Asal-usul pikiran tentang etik profetik ini, menurut Kuntowijoyo, bisa ditelusuri dalam tulisan-tulisan Iqbal dan Roger Garaudy. Dalam Membangun Kembali Pikiran Agama dalam Islam, Iqbal mengungkapkan kembali kata-kata seorang sufi bahwa Nabi Muhammad SAW telah sampai ke tempat paling tinggi yang menjadi dambaan ahli mistik (dalam peristiwa Isra Mi’raj), tetapi ia kembali ke dunia untuk menunaikan tugas-tugas kerasulannya. Pengalaman keagamaan yang luar biasa itu tidak mampu menggoda Nabi untuk berhenti. Akan tetapi, ia menjadikannya sebagai kekuatan psikologis untuk perubahan kemanusiaan. Dengan kata lain, pengalaman religius itu justru menjadi dasar keterlibatannya dalam sejarah, sebuah aktivisme sejarah. Sunnah Nabi berbeda dengan jalan seorang mistikus yang puas dengan pencapaiannya sendiri. Sunnah Nabi yang demikian ini yang disebut dengan etik profetik. 

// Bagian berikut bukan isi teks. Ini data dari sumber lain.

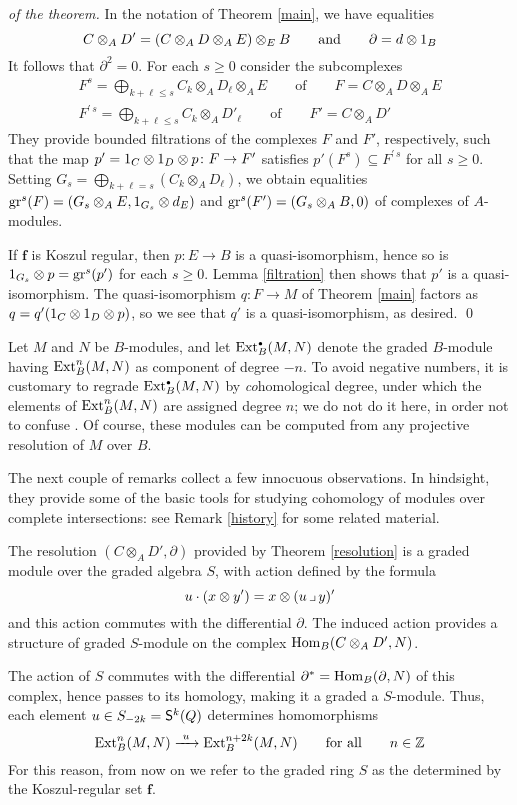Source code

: \begin{proof}[of the theorem]
In the notation of Theorem \ref{main}, we have equalities
\[
C \otimes_A D'=(C\otimes_A D \otimes_A E)\otimes_E B
\qquad\text{and}\qquad
\partial= d\otimes 1_B 
\]
It follows that $\partial^2=0$.  For each $s\ge0$ consider the
subcomplexes
\begin{gather*}
F^s = \bigoplus_{k+\ell \le s} C_k \otimes_A D_\ell \otimes_A E
\qquad\text{of}\qquad F=C \otimes_A D \otimes_A E\\
F^{\prime\,s} = \bigoplus_{k+\ell \le s} C_k \otimes_A D'_\ell
\qquad\text{of}\qquad F'=C \otimes_A D'
\end{gather*}
They provide bounded filtrations of the complexes $F$ and $F'$,
respectively, such that the map $p'=1_C\otimes 1_D\otimes p\colon F\to F'$ 
satisfies $p'(F^s)\subseteq F^{\prime\,s}$ for all $s\ge0$.
Setting $G_s=\bigoplus_{k+\ell=s}(C_k \otimes_A D_\ell)$, we obtain
equalities ${\operatorname{gr}}^s(F)=(G_s\otimes_AE,1_{G_s}\otimes d_E)$ and ${\operatorname{gr}}^s(F')=
(G_s\otimes_AB,0)$ of complexes of $A$-modules.

If $\boldsymbol f$ is Koszul regular, then $p\colon E\to B$ is a
quasi-isomorphism, hence so is $1_{G_s}\otimes p={\operatorname{gr}}^s(p')$ for each
$s\ge0$.  Lemma \ref{filtration} then shows that $p'$ is a
quasi-isomorphism.  The quasi-isomorphism $q\colon F\to M$ of Theorem
\ref{main} factors as $q=q'(1_C\otimes 1_D\otimes p)$, so we see that $q'$ is
a quasi-isomorphism, as desired.
 \qed\end{proof}

Let $M$ and $N$ be $B$-modules, and let $\operatorname{Ext}^{\scriptscriptstyle\bullet}_B(M,N)$ denote the
graded $B$-module having $\operatorname{Ext}^n_B(M,N)$ as component of degree $-n$.
To avoid negative numbers, it is customary to regrade $\operatorname{Ext}^{\scriptscriptstyle\bullet}_B(M,N)$
by {\it co\/}homological degree, under which the elements of
$\operatorname{Ext}^n_B(M,N)$ are assigned degree $n$; we do not do it here, in order
not to confuse \Mtwo. Of course, these modules can be computed from any
projective resolution of $M$ over $B$.

The next couple of remarks collect a few innocuous observations.  In
hindsight, they provide some of the basic tools for studying cohomology
of modules over complete intersections: see Remark \ref{history} for
some related material.

\begin{Remark}
\label{action}
The resolution $(C\otimes_A D',\partial)$ provided by Theorem
\ref{resolution} is a graded module over the graded algebra $S$, with
action defined by the formula
\[
u\cdot(x\otimes y')= x\otimes (u\operatorname{\lrcorner} y)'
\]
and this action commutes with the differential $\partial$.  The induced
action provides a structure of graded $S$-module on the complex
$\operatorname{Hom}_B(C\otimes_A D',N)$.

The action of $S$ commutes with the differential $\partial^*=
\operatorname{Hom}_B(\partial,N)$ of this complex, hence passes to its homology,
making it a graded a $S$-module.  Thus, each element $u\in
S_{-2k}={\mathsf S}^k(Q)$ determines homomorphisms
\[
\Ext^n_B(M,N)\xrightarrow{\ u\ }\Ext^{n+2k}_B(M,N)
\qquad\text{for all}\qquad n\in\Z
\]
For this reason, from now on we refer to the graded ring $S$ as the
{\it{}\/} determined by the
Koszul-regular set $\boldsymbol f$.
 \end{Remark}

Selanjutnya, dari Roger Garaudy, filosof Perancis yang menjadi muslim, etik profetik juga memperoleh penegasannya. Roger Garaudy menulis Janji-Janji Islam (1982). Menurutnya, filsafat Barat tidak memuaskan karena terombang-ambing antara dua kubu, idealis dan materialis. Filsafat Barat lahir dari pertanyaan tentang bagaimana pengetahuan dimungkinkan. Ia menyarankan untuk mengubah pertanyaan itu menjadi bagaimana wahyu dimungkinkan. Menurutnya, satu-satunya cara untuk menghindari kehancuran peradaban ialah dengan mengambil kembali warisan Islam. Filsafat Barat sudah “membunuh” Tuhan dan manusia, karena itu ia menganjurkan supaya umat manusia memakai filsafat kenabian (profetik) dari Islam dengan mengakui wahyu (Kuntowijoyo, 1997).

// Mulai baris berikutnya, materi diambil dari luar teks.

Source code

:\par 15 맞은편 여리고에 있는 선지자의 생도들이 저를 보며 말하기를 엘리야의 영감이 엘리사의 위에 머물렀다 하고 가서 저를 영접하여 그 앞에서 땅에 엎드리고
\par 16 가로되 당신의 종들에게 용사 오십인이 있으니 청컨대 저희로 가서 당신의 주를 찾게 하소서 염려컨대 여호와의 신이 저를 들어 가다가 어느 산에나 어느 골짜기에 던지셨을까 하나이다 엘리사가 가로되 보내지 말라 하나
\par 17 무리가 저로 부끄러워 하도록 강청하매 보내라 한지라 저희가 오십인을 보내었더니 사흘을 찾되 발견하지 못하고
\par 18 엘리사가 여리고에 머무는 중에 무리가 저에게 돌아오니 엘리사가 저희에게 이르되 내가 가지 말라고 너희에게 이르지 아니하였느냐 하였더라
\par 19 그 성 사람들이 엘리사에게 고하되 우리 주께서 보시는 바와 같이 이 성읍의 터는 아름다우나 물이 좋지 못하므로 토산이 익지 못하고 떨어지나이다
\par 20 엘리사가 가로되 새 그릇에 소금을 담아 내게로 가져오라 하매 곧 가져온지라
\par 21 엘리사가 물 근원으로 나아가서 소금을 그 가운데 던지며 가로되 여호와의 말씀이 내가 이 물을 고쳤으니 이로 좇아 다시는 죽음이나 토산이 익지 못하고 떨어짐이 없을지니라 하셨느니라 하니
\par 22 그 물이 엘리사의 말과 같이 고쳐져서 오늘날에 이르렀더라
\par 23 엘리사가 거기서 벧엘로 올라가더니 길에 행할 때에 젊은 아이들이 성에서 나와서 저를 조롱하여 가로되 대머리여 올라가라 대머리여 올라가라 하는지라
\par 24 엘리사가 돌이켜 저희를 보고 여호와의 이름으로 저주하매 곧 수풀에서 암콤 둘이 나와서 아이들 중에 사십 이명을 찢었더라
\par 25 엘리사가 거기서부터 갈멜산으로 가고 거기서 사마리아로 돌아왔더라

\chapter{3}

Kuntowijoyo tergolong sebagai sastrawan yang mampu menulis dalam berbagai genre. Sebagai penyair ia telah menghasilkan tiga kumpulan sajak, yaitu Suluk Awang Uwung (1975), Isyarat (1976), dan Makrifat Daun Daun Makrifat (1995). Sebagai cerpenis ia menghasilkan kumpulan cerpen Dilarang Mencintai Bunga-Bunga (1992), fabel Mengusir Matahari (2000), dan beberapa cerpennya terpilih sebagai cerpen terbaik pilihan Kompas yang kemudian diterbitkan oleh Kompas dalam Laki-Laki yang Kawin dengan Peri (1995), Pistol Perdamaian (1996), dan Anjing-Anjing Menyerbu Kuburan (1997). Dalam bidang drama ia menghasilkan “Rumput-Rumput Danau Bento” (1968), “Tidak Ada Waktu bagi Nyonya Fatma”, “Barda”, dan “Cartas” (1972), dan Topeng Kayu (1973). Sebagai novelis ia telah menulis “Kereta Api yang Berangkat Pagi Hari” (1966), Khotbah di Atas Bukit (1976), Pasar (1994), dan Impian Amerika (1998). Dari banyak karyanya itu Kuntowijoyo juga telah memperoleh berbagai penghargaan sastra.

Kumpulan puisi Makrifat Daun Daun Makrifat (selanjutnya disingkat MDDM) merupakan kumpulan puisi paling akhir yang dihasilkan Kuntowijoyo. MDDM diterbitkan oleh Gema Insani Press (1995), memuat 47 sajak-sajak pendek dengan nafas religiusitas yang kental yang tetap tidak mengabaikan kenyataan horisontal. MDDM bisa dipakai untuk melacak adanya tema sastra profetik yang dianjurkan oleh Kuntowijoyo. Dalam pengantar untuk MDDM sendiri Kuntowijoyo juga secara tegas menulis.

“Sajak-sajak ini adalah serbuan dari langit. Akan tetapi, ia tidak menjadikan sastra terpencil. Lihatlah ia juga berbicara tentang pemogokan, kalau yang dimaksud dengan kenyataan ialah penderitaan. Sajak-sajak ini adalah sebuah pemberontakan, pemberontakan metafisik terhadap materialisme....” (Kuntowijoyo, 1995:5).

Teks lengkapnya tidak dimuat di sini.